Lee Sewage Tunnel, UK

Lee Sewage Tunnel, UK

The NEC-procured £675 million Lee tunnel is the deepest ever built under London. Completed in 2017, the 6.9km long, 7.2m internal diameter, 80m deep tunnel transfers sewage from the Abbey Mills pumping station to Europe’s largest wastewater treatment works in Beckton.

The tunnel’s initial function is to intercept, store and transfer 16Mt of combined sewage which used to overflow each year from Abbey Mills to the Thames via the River Lee. In 2023 it will carry 23Mt more sewage from the NEC-procured £2 billion Thames Tideway tunnel, which is being built under the Thames to pick up another 34 sewage outfalls between Acton in west London and Abbey Mills.

Design and construction of the project was awarded to MVB Consortium, a joint venture of Morgan Sindall, Vinci Construction, and Bachy Soletanche, under an NEC3 Engineering and Construction Contract (ECC) Option C (target contract with activity schedule). Project management was undertaken by a CH2M Hill-led team with seconded Thames Water staff, and the contractor’s designers were Mott MacDonald and Underground Professional Services, both engaged under NEC3 Professional Services Contracts (PSC).

Work started in September 2010 with the sinking of four shafts of 20–38m internal diameter and 83–98m deep, using innovative diaphragm walling primary linings and steel-fibre-reinforced slip-formed secondary linings. The tunnel was then built with a 120m long slurry tunnel boring machine through Chalk with groundwater pressures up to 8 bar. In another industry first, the tunnel segmental primary and full-round-shuttered secondary linings were also steel-fibre reinforced.

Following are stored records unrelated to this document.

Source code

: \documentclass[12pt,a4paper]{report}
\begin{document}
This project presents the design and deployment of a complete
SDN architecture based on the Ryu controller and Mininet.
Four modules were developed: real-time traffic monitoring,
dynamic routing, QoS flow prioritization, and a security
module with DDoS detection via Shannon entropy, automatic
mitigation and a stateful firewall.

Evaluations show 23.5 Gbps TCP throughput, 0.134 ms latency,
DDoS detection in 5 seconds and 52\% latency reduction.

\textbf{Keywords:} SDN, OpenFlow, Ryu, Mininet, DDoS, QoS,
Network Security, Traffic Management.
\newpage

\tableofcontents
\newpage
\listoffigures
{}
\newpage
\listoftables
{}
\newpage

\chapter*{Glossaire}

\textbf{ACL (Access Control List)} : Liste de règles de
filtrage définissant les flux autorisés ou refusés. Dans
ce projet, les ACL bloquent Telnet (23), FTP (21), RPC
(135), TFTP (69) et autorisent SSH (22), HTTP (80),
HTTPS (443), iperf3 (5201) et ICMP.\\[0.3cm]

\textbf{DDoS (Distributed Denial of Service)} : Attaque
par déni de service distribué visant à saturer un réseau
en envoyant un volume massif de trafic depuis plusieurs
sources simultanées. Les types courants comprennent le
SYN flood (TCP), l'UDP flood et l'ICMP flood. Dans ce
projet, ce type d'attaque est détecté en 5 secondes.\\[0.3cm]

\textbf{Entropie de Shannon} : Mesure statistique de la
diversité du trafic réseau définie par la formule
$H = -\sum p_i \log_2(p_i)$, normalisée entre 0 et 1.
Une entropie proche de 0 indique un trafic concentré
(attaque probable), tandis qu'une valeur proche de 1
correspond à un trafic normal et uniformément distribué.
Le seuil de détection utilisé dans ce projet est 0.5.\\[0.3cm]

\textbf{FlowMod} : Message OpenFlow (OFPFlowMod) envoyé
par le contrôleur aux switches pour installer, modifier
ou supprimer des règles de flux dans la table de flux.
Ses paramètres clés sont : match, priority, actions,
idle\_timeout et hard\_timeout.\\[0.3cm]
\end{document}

The project, which included all pumping and control equipment and refurbishment of Joseph Bazalgette’s 1868 pumping station at Abbey Mills, began operation in early 2016.  Safety was a primary focus with a resulting very low accident frequency rate of 0.20 and no life-changing injuries over 8.5 million man-hours worked. It won the Major Civil Engineering Project of the Year Award in the 2016 British Construction Industry Awards and Engineering News Record’s 2016 Global Best Project in the water/wastewater category.

Momentum, flexibility and incentivisation

According to former project manager David White, ‘The NEC early warning procedure was invaluable for maintaining delivery momentum on a project of this scale and complexity. It was extensively used by both the project manager and contractor and worked particularly well within the collaborative, co-located project team.’

He says collaborative working was further enhanced midway through the programme by the introduction of ECC secondary option X12 on partnering. ‘At that time, it was considered that employer involvement should increase without impinging on the project manager's independence. Collaborative working could be focused through X12 incentivised key performance indicators to realise efficiency benefits in both the project manager and contractor organisations. In effect, this introduced a secondary gain/pain sharing mechanism and made the project manager a party to the main construction contract target cost gain/pain sharing mechanism.’

White says NEC also proved to be very flexible, particularly when something happened that had not been envisaged by either the project manager or the contractor. ‘Without having sectional completion dates in the contract, a situation arose whereby the employer required a partial and sequenced takeover of part of the works for its own operational needs.

‘Under ECC clause 35.3 the project manager certified a date which the employer took over part of the works within one week of that date. A compensation event in accordance with ECC clause 60.1(15) was then notified and the employer’s risk for the taken-over works was provided for by ECC clause 80.1. This demonstrated the flexibility of NEC at a working level.’

Benefits of using NEC

  • NEC processes concentrate on encouraging the parties to share their knowledge to prevent problems occurring in the first place. This is unlike more traditional contracts, which tend to concentrate on allocating blame once they have gone wrong. The early warning procedure and the management of compensation events are prime examples of these processes.
  • Unambiguous focus on the accepted programme as an important management document is a further benefit of NEC for all parties.
  • Risks that can often lead to disputes and confrontation are dealt with through the NEC ethos of clearly allocating risks and the collaborative working approach then reducing those risks for all the parties so that uncertainty will not arise.
  • ECC makes no provision for substantial completion (or practical completion). Completion is defined as when the contractor has done all of the work the works information requires it to do by the completion date and has corrected notified defects that would have prevented the employer from using the works. This results in an unambiguous definition of when completion has been achieved and is supported by the premise that the project manager determines when it has been achieved.
  • The management tools and processes set out in NEC contracts support the collaborative working model, which is in turn is underpinned by ECC clause 10.1 on mutual trust and cooperation.